OSPF: time to get rid of the totally not so stubby legacy (posted 2022-05-12)
Recently, I was looking through some networking certification material. A very large part of it was about OSPF. That's fair, OSPF is probably the most widely used routing protocol in IP networks. But the poor students were submitted to a relentless sequence of increasingly baroquely named features: stub areas, not-so-stubby-areas, totally stubby areas, culminating in totally not-so-stubby areas.
Can we please get rid of some of that legacy? And if not from the standard documents or the router implementations, then at least from the certification requirements and training materials?

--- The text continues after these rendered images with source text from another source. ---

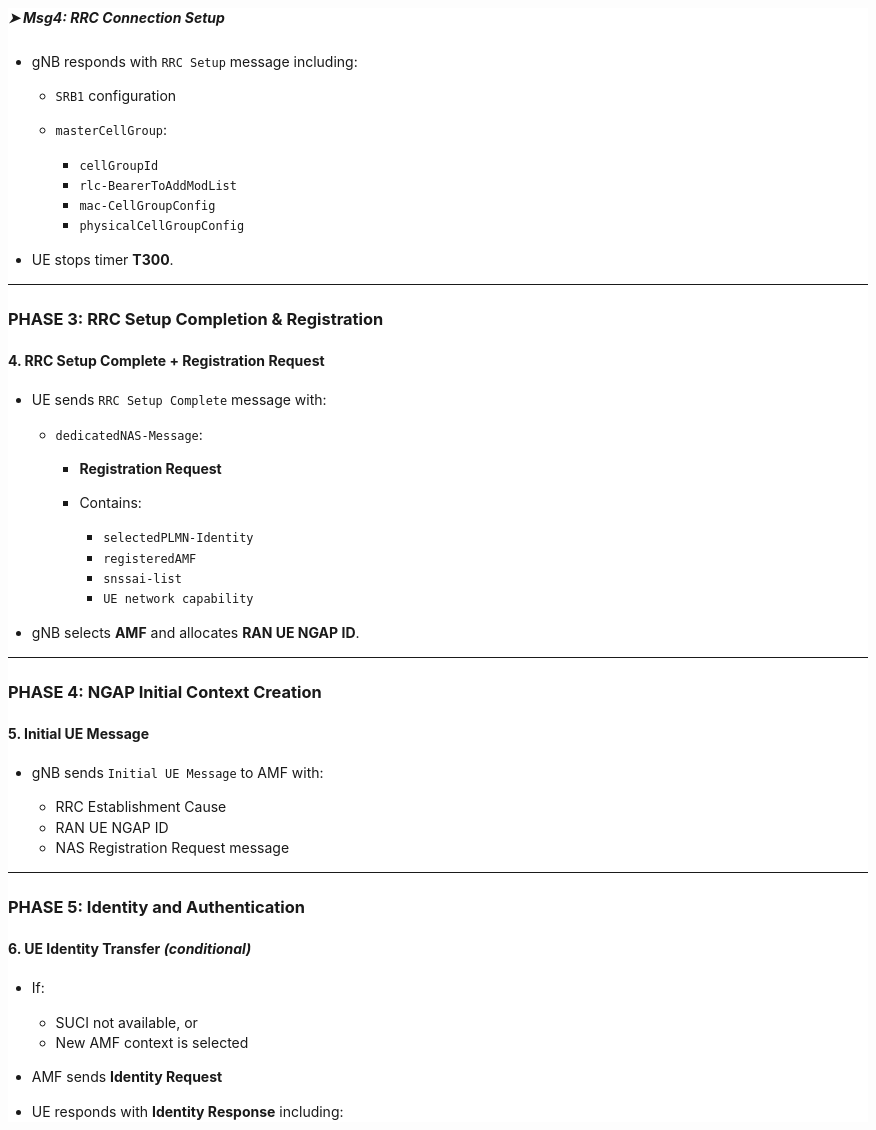##### ➤ **Msg4: RRC Connection Setup**

* gNB responds with `RRC Setup` message including:

  * `SRB1` configuration
  * `masterCellGroup`:

    * `cellGroupId`
    * `rlc-BearerToAddModList`
    * `mac-CellGroupConfig`
    * `physicalCellGroupConfig`
* UE stops timer **T300**.

---

###  **PHASE 3: RRC Setup Completion & Registration**

#### 4. **RRC Setup Complete + Registration Request**

* UE sends `RRC Setup Complete` message with:

  * `dedicatedNAS-Message`:

    * **Registration Request**
    * Contains:

      * `selectedPLMN-Identity`
      * `registeredAMF`
      * `snssai-list`
      * `UE network capability`
* gNB selects **AMF** and allocates **RAN UE NGAP ID**.

---

###  **PHASE 4: NGAP Initial Context Creation**

#### 5. **Initial UE Message**

* gNB sends `Initial UE Message` to AMF with:

  * RRC Establishment Cause
  * RAN UE NGAP ID
  * NAS Registration Request message

---

###  **PHASE 5: Identity and Authentication**

#### 6. **UE Identity Transfer** *(conditional)*

* If:

  * SUCI not available, or
  * New AMF context is selected
* AMF sends **Identity Request**
* UE responds with **Identity Response** including:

Shortest path first, but not so fast
The Open Shortest Path First routing protocol (OSPF, Internet Standard 54) was first defined in RFC 1131 in 1989. So in internet time, OSPF is truly ancient. The base OSPFv2 specification is over 200 pages, with additional extensions in separate documents spanning the early 1990s to the late 2010s.

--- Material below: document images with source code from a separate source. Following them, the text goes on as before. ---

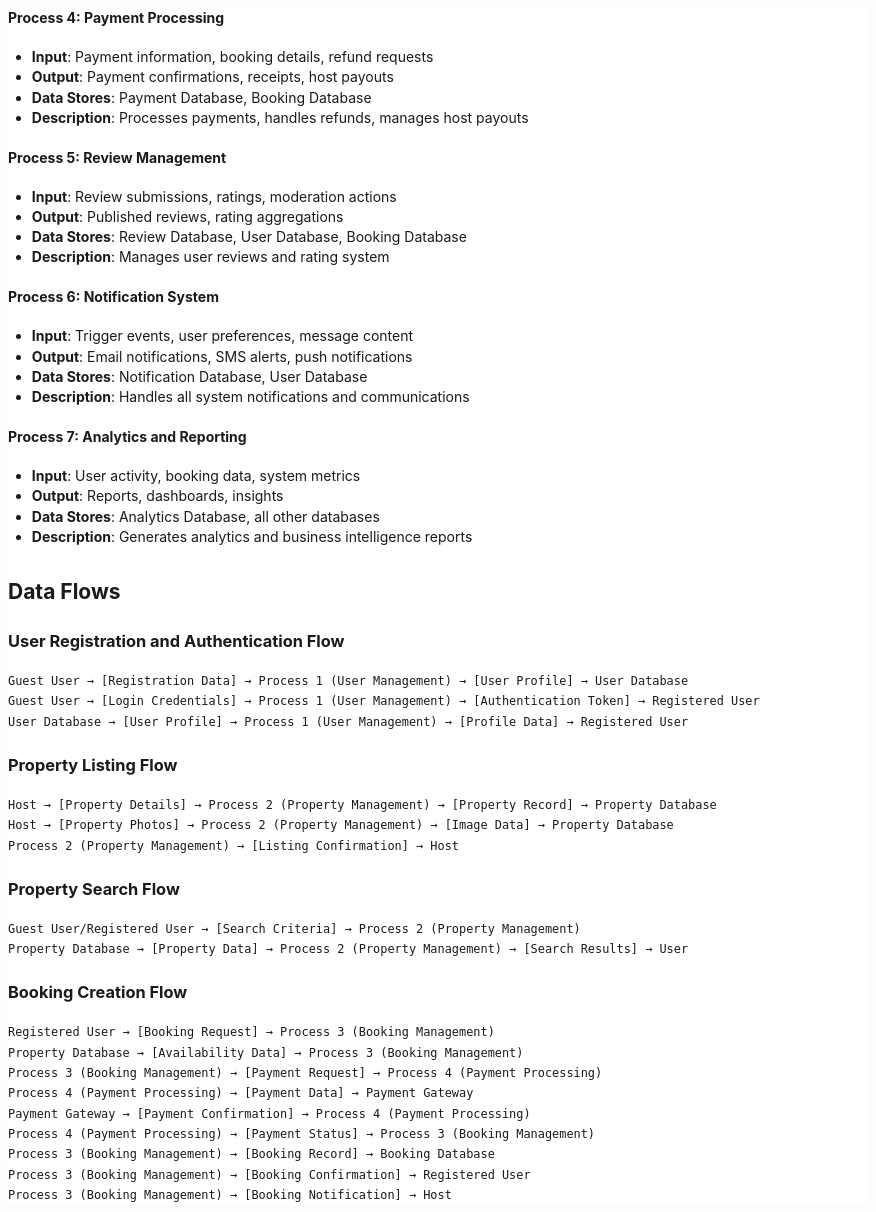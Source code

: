 #### Process 4: Payment Processing
- **Input**: Payment information, booking details, refund requests
- **Output**: Payment confirmations, receipts, host payouts
- **Data Stores**: Payment Database, Booking Database
- **Description**: Processes payments, handles refunds, manages host payouts

#### Process 5: Review Management
- **Input**: Review submissions, ratings, moderation actions
- **Output**: Published reviews, rating aggregations
- **Data Stores**: Review Database, User Database, Booking Database
- **Description**: Manages user reviews and rating system

#### Process 6: Notification System
- **Input**: Trigger events, user preferences, message content
- **Output**: Email notifications, SMS alerts, push notifications
- **Data Stores**: Notification Database, User Database
- **Description**: Handles all system notifications and communications

#### Process 7: Analytics and Reporting
- **Input**: User activity, booking data, system metrics
- **Output**: Reports, dashboards, insights
- **Data Stores**: Analytics Database, all other databases
- **Description**: Generates analytics and business intelligence reports

## Data Flows

### User Registration and Authentication Flow
```
Guest User → [Registration Data] → Process 1 (User Management) → [User Profile] → User Database
Guest User → [Login Credentials] → Process 1 (User Management) → [Authentication Token] → Registered User
User Database → [User Profile] → Process 1 (User Management) → [Profile Data] → Registered User
```

### Property Listing Flow
```
Host → [Property Details] → Process 2 (Property Management) → [Property Record] → Property Database
Host → [Property Photos] → Process 2 (Property Management) → [Image Data] → Property Database
Process 2 (Property Management) → [Listing Confirmation] → Host
```

### Property Search Flow
```
Guest User/Registered User → [Search Criteria] → Process 2 (Property Management)
Property Database → [Property Data] → Process 2 (Property Management) → [Search Results] → User
```

### Booking Creation Flow
```
Registered User → [Booking Request] → Process 3 (Booking Management)
Property Database → [Availability Data] → Process 3 (Booking Management)
Process 3 (Booking Management) → [Payment Request] → Process 4 (Payment Processing)
Process 4 (Payment Processing) → [Payment Data] → Payment Gateway
Payment Gateway → [Payment Confirmation] → Process 4 (Payment Processing)
Process 4 (Payment Processing) → [Payment Status] → Process 3 (Booking Management)
Process 3 (Booking Management) → [Booking Record] → Booking Database
Process 3 (Booking Management) → [Booking Confirmation] → Registered User
Process 3 (Booking Management) → [Booking Notification] → Host
```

OSPF is powered by Edsgar Dijkstra's shortest path first algorithm. SPF is a relatively efficient algorithm for finding the shortest path between two places, in the real world or in a network. Still, in a large network there's a lot of paths to check until you can be sure you've found the shortest one. The problem here is that for a network that's 10 times larger, SPF needs 60 times as long to run. So if a router in a network with, say, 100 routers, needs a second to do its SPF calculations after an update, in a network with 1000 routers that takes a minute, and in a network with 10,000 routers an hour.
So in order to make OSPF useful in large networks, you can split your network into different areas. The SPF calculations are then contained to the routers within each area. So rather than calculate SPF over a 10,000-router network, you could have 100 areas with 100 routers each. Then routers that connect two areas would have to calculate SPF over 100 routers for two areas, so 2 seconds rather than an hour worth of SPF calculations.
But if each of those 10,000 routers still injects two, three or four address blocks into OSPF, that means the OSPF database will have something like 30,000 entries. So now updating and remembering all those address blocks becomes a bottleneck. Solution: summarize link advertisements. So if routers in area 35 advertise address blocks 10.35.1.x, 10.35.2.x, … 10.35.95.x, rather than push out all that information to all 10,000 routers throughout the network, the area border routers for area 35 simply say “10.35.x.x” to the rest of the network.
Even better: if an area only connects to the “backbone” area (area 0) and doesn't learn any routing information from other areas or from outside OSPF, it's a stub area that really doesn't even need to know anything that's happening in the rest of the network, so let's give it a default route to reach the rest of the world.
Variations on a stubby theme
Stub areas still have some OSPF routing information from other areas. We can get rid of that too, and then we have a totally stubby area.
On the other hand, maybe we want to import external routing information into OSPF even in our stub area, and then propagate that external information to other areas. This makes for a not-so-stubby area.
And who said you can't have your cake and eat it: let's make our totally stubby area not-so-stubby, and we'll have a totally not-so-stubby area, guaranteeing certification income for years to come. (See Wikipedia's page on OSPF for more details.)
Spring cleaning
As protocol designers, we're really good at adding more capabilities, more options. As network architects and engineers, we're really good at adding complexity to make our networks do something they won't do out of the box. But we can't just keep adding options and complexity without ever taking any of it away. At least not if we want to have a fighting chance at teaching our craft to the next generation so we can retire at some point.
Our routers/computers are now 1000 times as fast and have 1000 times the memory as the 68030-based routers/computers back in 1990. OSPF implementations support incremental SPF.
10,000 routers in one area will melt the network operations center long before the SPF calculations melt the router CPUs. I've personally worked on a network with 600 routers in area 0 back in 1999. SPF performance was the least of our concerns.
So I'm calling it: OSPF areas and summarization are now legacy. New and current OSPF networks should just use a flat area 0 rather than try to micromanage the information flow between areas. Students should no longer have to learn how areas work, and only be informed about the various flavors of stubbiness as an example of humorous naming that doesn't age well.